Work required: Pick out the lines in the listing below that contain the word "equation" and copy them.

Data to examine:
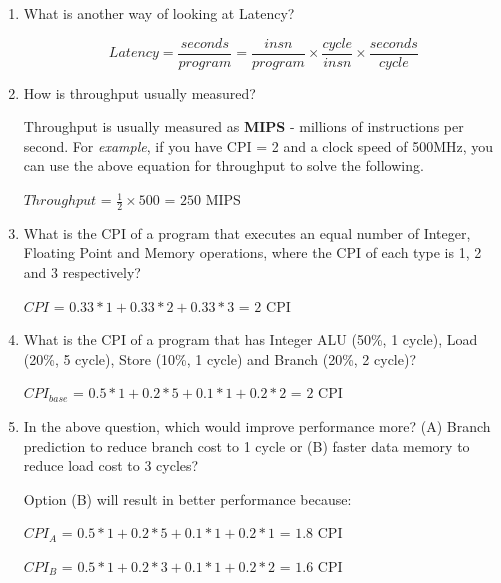 \documentclass[12pt]{article}
\newenvironment{QandA}{\begin{enumerate}[label=\bfseries\alph*.]\bfseries}
                      {\end{enumerate}}
\newenvironment{answered}{\par\quad\normalfont}{}
\begin{document}
\begin{QandA}
    \item What is another way of looking at Latency?
        \begin{answered}
        \begin{equation}
            Latency = \frac{seconds}{program} = \frac{insn}{program} \times \frac{cycle}{insn} \times \frac{seconds}{cycle}
        \end{equation}
        \end{answered}

    \item How is throughput usually measured?
        \begin{answered}
        Throughput is usually measured as \textbf{MIPS} - millions of instructions per second. For \textit{example}, if you have CPI = 2 and a clock speed of 500MHz, you can use the above equation for throughput to solve the following.
        
        $Throughput$ = $\frac{1}{2} \times 500$ = $250$ MIPS
        \end{answered}
        
    \item What is the CPI of a program that executes an equal number of Integer, Floating Point and Memory operations, where the CPI of each type is 1, 2 and 3 respectively?
        \begin{answered}
        $CPI$ = $0.33*1+0.33*2+0.33*3$ = $2$ CPI
        \end{answered}
        
    \item What is the CPI of a program that has Integer ALU (50\%, 1 cycle), Load (20\%, 5 cycle), Store (10\%, 1 cycle) and Branch (20\%, 2 cycle)?
        \begin{answered}
        $CPI_{base}$ = $0.5*1+0.2*5+0.1*1+0.2*2$ = $2$ CPI 
        \end{answered}
        
    \item In the above question, which would improve performance more? (A) Branch prediction to reduce branch cost to 1 cycle or (B) faster data memory to reduce load cost to 3 cycles?
        \begin{answered}
        Option (B) will result in better performance because:
        
        $CPI_{A}$ = $0.5*1+0.2*5+0.1*1+0.2*1$ = $1.8$ CPI
        
        $CPI_{B}$ = $0.5*1+0.2*3+0.1*1+0.2*2$ = $1.6$ CPI
        \end{answered}
        

\end{QandA}
\end{document}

Response:
        \begin{equation}
        \end{equation}
        Throughput is usually measured as \textbf{MIPS} - millions of instructions per second. For \textit{example}, if you have CPI = 2 and a clock speed of 500MHz, you can use the above equation for throughput to solve the following.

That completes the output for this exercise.